Among the records that follow, how many lines contain the word "following"? Give the number and no other words.

(Saved entries)
╔══
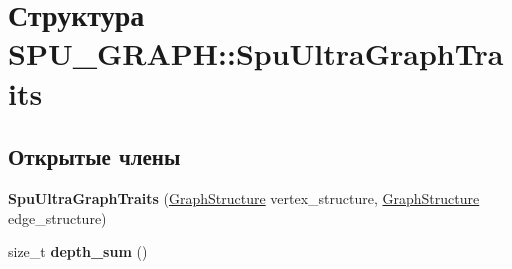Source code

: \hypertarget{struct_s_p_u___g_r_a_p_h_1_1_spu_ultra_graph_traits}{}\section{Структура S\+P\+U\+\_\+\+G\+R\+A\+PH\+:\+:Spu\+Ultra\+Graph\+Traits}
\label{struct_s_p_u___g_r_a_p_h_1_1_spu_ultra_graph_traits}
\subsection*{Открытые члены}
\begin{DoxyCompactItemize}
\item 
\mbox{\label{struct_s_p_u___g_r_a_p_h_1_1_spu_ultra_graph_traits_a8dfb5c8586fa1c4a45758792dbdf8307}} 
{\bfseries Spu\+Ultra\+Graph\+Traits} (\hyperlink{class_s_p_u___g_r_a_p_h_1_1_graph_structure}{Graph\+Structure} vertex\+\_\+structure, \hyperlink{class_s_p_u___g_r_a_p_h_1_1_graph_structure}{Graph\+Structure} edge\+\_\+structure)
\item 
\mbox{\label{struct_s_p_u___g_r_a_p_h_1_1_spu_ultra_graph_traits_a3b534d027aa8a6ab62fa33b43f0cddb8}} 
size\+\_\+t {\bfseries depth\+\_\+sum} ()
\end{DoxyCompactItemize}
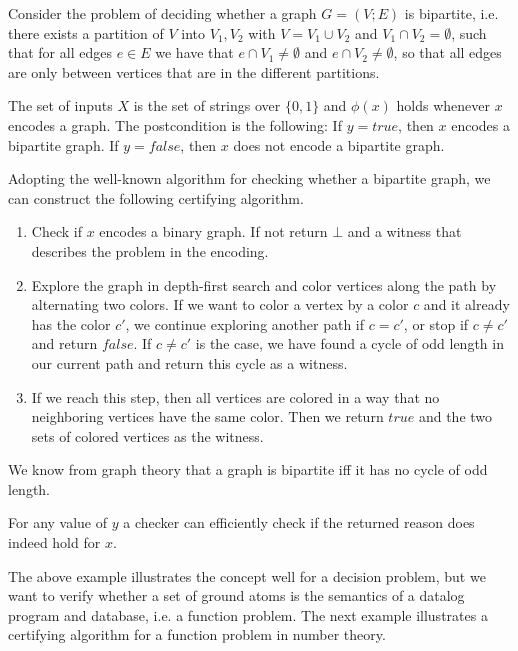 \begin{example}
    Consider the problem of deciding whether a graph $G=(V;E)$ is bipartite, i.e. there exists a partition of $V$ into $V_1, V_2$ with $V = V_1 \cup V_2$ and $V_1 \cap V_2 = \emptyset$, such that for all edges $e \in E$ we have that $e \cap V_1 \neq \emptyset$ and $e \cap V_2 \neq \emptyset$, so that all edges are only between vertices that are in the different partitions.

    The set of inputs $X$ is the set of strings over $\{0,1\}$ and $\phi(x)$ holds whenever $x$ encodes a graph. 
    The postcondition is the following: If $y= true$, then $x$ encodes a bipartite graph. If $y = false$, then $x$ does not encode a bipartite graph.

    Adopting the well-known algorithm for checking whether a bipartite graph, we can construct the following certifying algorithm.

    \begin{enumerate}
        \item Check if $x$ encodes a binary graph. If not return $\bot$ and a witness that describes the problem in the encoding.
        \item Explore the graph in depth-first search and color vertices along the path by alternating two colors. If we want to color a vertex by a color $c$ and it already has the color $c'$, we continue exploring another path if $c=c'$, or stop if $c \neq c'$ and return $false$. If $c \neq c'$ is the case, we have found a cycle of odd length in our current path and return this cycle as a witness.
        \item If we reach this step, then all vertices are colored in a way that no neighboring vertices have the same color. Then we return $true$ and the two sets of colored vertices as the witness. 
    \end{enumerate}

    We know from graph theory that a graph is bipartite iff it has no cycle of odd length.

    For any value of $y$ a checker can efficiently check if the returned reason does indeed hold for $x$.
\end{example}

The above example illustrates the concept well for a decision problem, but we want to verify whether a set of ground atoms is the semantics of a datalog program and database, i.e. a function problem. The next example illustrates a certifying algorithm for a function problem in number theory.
╚══
## Answer to this exercise
2